(Entries taken from a collection)
++++

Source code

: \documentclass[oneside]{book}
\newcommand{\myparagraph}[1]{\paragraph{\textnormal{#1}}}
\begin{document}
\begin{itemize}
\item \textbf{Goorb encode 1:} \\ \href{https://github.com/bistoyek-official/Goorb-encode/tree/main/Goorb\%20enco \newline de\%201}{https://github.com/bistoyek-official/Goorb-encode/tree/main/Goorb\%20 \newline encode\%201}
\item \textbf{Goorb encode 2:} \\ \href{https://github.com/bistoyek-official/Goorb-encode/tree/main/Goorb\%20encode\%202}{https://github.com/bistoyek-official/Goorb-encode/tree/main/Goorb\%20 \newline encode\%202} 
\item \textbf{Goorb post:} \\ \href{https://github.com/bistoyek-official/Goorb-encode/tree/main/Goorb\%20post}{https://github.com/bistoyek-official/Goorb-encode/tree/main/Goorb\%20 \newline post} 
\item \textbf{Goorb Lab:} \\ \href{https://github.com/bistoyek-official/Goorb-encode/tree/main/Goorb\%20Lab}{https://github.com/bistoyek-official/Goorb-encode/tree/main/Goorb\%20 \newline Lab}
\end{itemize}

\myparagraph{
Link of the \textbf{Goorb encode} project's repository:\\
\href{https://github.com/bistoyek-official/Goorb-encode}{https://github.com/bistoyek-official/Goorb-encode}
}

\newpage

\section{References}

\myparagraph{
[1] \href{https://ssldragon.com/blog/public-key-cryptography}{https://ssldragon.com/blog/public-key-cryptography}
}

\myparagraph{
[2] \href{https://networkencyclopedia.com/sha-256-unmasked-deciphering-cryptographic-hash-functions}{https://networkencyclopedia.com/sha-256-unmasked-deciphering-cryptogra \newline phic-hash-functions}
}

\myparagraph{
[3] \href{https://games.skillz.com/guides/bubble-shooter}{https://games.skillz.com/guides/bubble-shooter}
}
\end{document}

++++

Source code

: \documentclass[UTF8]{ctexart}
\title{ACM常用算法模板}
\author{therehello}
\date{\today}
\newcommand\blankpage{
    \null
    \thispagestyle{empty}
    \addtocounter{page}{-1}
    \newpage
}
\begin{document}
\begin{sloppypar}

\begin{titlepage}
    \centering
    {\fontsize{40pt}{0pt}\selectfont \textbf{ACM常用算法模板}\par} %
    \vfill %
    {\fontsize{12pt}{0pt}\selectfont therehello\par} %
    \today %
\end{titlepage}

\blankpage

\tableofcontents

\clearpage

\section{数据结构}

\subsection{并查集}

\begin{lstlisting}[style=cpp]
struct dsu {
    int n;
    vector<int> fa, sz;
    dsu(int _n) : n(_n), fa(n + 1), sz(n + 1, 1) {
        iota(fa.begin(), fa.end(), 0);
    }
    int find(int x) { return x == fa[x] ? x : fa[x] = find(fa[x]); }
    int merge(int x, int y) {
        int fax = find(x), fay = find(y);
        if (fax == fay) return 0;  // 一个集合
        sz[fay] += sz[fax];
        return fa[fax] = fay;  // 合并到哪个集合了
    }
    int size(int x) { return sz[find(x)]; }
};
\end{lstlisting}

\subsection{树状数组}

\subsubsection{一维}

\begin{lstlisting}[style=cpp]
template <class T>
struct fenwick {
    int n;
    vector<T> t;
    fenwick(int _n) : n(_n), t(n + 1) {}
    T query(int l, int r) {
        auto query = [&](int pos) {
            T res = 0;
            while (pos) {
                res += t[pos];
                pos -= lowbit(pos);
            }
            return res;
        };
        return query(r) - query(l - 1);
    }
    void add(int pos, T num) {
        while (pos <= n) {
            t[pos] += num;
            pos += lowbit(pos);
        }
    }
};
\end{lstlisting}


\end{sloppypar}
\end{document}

++++

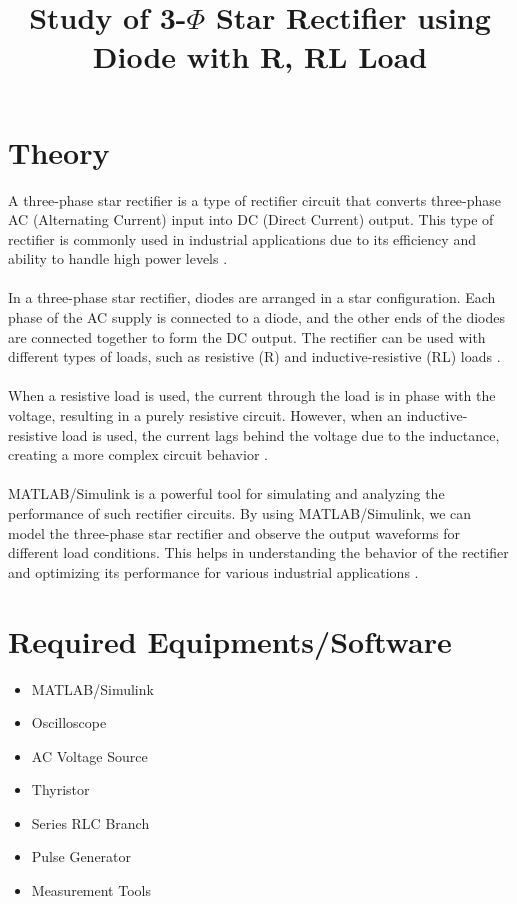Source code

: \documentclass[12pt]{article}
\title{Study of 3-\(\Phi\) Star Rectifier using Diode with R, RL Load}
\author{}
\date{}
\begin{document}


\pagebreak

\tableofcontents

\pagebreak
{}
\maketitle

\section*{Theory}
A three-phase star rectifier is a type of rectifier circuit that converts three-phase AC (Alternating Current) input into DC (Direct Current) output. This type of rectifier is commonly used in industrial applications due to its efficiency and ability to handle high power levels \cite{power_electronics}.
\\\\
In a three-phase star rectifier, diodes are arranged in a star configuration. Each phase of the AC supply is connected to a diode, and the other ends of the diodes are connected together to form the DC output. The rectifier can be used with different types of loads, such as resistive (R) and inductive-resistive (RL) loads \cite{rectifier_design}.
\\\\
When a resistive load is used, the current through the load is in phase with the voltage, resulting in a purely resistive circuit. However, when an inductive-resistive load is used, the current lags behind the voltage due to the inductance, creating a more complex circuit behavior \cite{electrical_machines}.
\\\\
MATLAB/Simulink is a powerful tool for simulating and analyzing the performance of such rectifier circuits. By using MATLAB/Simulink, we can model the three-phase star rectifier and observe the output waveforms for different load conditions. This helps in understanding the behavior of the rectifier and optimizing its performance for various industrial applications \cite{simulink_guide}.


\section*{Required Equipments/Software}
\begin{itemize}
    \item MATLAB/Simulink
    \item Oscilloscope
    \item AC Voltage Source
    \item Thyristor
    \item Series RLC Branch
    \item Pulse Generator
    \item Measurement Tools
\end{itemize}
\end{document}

++++

What to do
Among the records above, how many lines carry the string "official"? Reply with the number alone.

Exercise solution
5